- _Exercise material_
/---

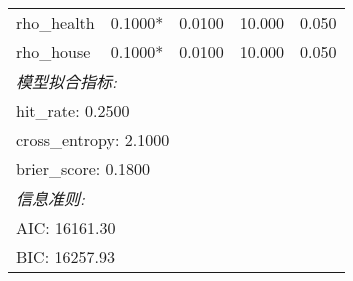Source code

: \begin{table}[htbp]
\begin{tabular}{lcccc}
rho_health & 0.1000* & 0.0100 & 10.000 & 0.050 \\
rho_house & 0.1000* & 0.0100 & 10.000 & 0.050 \\
\midrule
\multicolumn{5}{l}{\textit{模型拟合指标:}} \\
\multicolumn{5}{l}{\quad hit_rate: 0.2500} \\
\multicolumn{5}{l}{\quad cross_entropy: 2.1000} \\
\multicolumn{5}{l}{\quad brier_score: 0.1800} \\
\multicolumn{5}{l}{\textit{信息准则:}} \\
\multicolumn{5}{l}{\quad AIC: 16161.30} \\
\multicolumn{5}{l}{\quad BIC: 16257.93} \\
\bottomrule
\end{tabular}
\end{table}
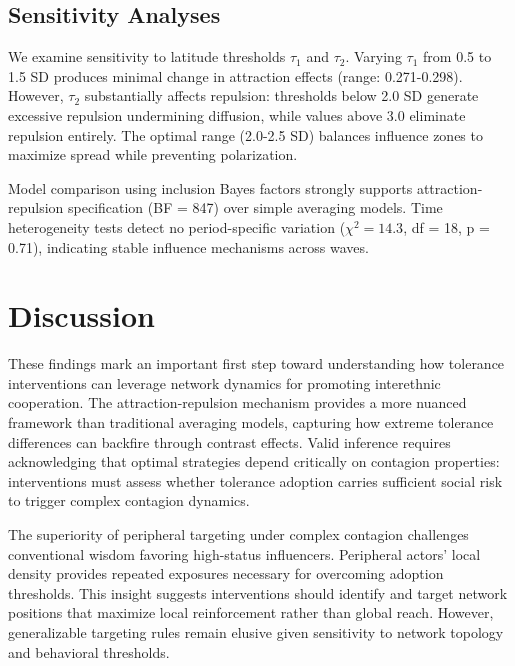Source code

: \documentclass[12pt,a4paper]{article}
\begin{document}
\subsection{Sensitivity Analyses}

We examine sensitivity to latitude thresholds $\tau_1$ and $\tau_2$. Varying $\tau_1$ from 0.5 to 1.5 SD produces minimal change in attraction effects (range: 0.271-0.298). However, $\tau_2$ substantially affects repulsion: thresholds below 2.0 SD generate excessive repulsion undermining diffusion, while values above 3.0 eliminate repulsion entirely. The optimal range (2.0-2.5 SD) balances influence zones to maximize spread while preventing polarization.

Model comparison using inclusion Bayes factors strongly supports attraction-repulsion specification (BF = 847) over simple averaging models. Time heterogeneity tests detect no period-specific variation ($\chi^2 = 14.3$, df = 18, p = 0.71), indicating stable influence mechanisms across waves.


\section{Discussion}

These findings mark an important first step toward understanding how tolerance interventions can leverage network dynamics for promoting interethnic cooperation. The attraction-repulsion mechanism provides a more nuanced framework than traditional averaging models, capturing how extreme tolerance differences can backfire through contrast effects. Valid inference requires acknowledging that optimal strategies depend critically on contagion properties: interventions must assess whether tolerance adoption carries sufficient social risk to trigger complex contagion dynamics.

The superiority of peripheral targeting under complex contagion challenges conventional wisdom favoring high-status influencers. Peripheral actors' local density provides repeated exposures necessary for overcoming adoption thresholds. This insight suggests interventions should identify and target network positions that maximize local reinforcement rather than global reach. However, generalizable targeting rules remain elusive given sensitivity to network topology and behavioral thresholds.
\end{document}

\---

- _What this task involves_
The lines you need are those holding the word "textit"; copy each of them from the material above.

- _Problem solution_
\multicolumn{5}{l}{\textit{模型拟合指标:}} \\
\multicolumn{5}{l}{\textit{信息准则:}} \\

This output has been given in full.